WHAT THIS TASK INVOLVES – Copy out each line of the data that holds the string "definition".

[Collected data]

☆ ☆ ☆ ☆ ☆

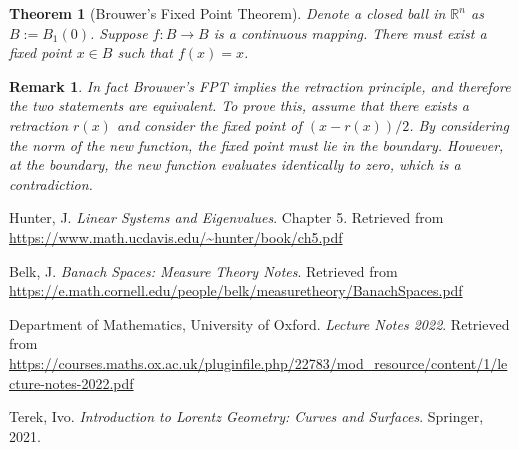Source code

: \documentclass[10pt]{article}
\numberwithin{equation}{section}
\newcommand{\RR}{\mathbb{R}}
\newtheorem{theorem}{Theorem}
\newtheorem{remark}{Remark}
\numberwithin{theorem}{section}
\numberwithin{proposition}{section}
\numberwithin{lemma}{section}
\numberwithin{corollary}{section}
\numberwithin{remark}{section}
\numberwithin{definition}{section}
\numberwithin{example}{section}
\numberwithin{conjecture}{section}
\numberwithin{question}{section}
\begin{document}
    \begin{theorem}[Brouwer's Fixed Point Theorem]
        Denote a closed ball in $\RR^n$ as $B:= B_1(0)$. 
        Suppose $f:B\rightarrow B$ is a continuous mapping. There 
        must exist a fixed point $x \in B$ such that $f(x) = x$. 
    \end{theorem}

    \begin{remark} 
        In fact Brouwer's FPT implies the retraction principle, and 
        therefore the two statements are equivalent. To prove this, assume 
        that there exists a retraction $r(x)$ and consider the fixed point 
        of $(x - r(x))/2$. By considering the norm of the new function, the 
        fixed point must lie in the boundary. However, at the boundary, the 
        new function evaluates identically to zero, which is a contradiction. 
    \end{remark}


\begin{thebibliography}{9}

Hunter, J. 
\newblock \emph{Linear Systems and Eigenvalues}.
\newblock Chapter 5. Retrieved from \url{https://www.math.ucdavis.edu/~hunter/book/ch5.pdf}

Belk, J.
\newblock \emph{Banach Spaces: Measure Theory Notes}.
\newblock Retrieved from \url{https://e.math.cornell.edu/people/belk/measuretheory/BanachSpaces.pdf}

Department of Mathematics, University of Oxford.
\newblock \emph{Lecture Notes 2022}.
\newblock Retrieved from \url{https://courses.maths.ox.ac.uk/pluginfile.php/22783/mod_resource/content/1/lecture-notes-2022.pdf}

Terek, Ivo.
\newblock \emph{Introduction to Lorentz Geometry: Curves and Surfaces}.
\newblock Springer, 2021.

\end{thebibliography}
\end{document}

☆ ☆ ☆ ☆ ☆

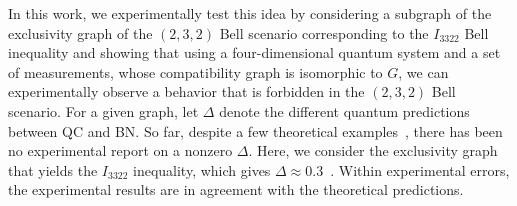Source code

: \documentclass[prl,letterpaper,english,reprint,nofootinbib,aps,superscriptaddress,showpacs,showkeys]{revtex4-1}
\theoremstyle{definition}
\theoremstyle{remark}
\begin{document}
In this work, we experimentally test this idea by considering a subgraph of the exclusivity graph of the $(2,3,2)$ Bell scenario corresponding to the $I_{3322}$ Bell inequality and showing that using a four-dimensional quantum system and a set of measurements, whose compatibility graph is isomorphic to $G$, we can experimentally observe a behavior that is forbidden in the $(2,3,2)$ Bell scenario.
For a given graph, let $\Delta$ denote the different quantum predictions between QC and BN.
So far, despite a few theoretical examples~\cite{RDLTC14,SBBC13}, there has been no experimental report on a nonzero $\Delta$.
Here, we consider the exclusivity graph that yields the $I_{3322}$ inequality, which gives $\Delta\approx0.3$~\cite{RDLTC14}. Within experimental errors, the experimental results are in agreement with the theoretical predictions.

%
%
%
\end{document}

☆ ☆ ☆ ☆ ☆

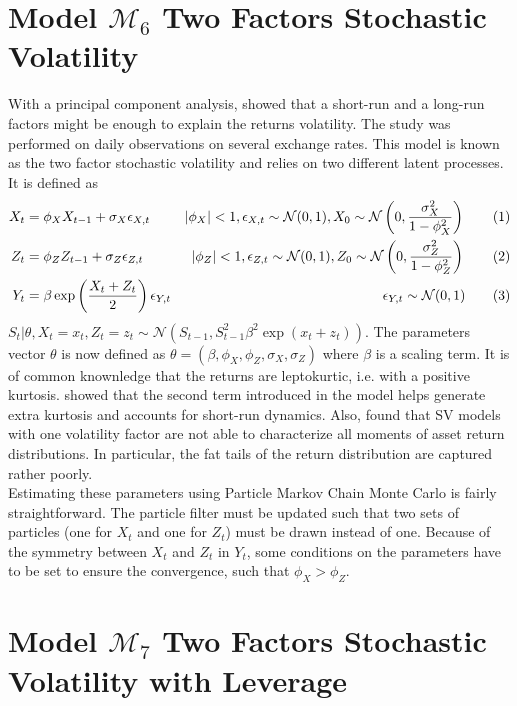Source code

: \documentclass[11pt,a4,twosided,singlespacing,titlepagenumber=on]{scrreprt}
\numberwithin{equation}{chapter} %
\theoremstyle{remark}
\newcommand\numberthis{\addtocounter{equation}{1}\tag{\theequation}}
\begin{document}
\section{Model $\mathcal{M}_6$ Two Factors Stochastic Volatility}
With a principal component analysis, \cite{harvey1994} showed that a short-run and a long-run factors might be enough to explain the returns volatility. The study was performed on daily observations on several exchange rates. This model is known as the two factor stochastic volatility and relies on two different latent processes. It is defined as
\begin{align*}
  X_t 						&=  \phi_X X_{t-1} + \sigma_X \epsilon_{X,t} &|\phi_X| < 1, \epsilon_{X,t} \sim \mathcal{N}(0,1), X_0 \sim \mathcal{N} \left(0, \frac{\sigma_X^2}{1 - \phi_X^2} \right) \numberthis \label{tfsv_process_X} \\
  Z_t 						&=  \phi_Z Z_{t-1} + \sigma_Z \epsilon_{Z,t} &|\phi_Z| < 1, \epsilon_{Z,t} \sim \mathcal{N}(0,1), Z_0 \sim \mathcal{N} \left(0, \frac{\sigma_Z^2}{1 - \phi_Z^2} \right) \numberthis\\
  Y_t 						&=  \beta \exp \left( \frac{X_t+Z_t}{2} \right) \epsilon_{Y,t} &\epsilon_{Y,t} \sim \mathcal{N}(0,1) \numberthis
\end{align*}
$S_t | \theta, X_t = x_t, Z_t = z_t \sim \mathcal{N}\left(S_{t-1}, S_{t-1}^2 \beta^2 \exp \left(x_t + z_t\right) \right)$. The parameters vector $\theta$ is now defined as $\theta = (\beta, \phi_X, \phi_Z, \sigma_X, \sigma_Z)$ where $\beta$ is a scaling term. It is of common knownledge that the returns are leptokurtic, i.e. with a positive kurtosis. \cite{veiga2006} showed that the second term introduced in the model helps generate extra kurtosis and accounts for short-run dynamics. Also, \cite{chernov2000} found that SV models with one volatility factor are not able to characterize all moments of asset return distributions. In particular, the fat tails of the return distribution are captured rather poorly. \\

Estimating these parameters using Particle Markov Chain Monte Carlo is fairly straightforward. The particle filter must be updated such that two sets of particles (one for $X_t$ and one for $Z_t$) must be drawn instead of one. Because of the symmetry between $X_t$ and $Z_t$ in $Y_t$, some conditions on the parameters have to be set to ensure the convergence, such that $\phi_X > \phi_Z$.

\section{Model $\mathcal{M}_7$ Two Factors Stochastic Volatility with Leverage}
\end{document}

☆ ☆ ☆ ☆ ☆

YOUR SOLUTION –
\numberwithin{definition}{section}
\theoremstyle{definition}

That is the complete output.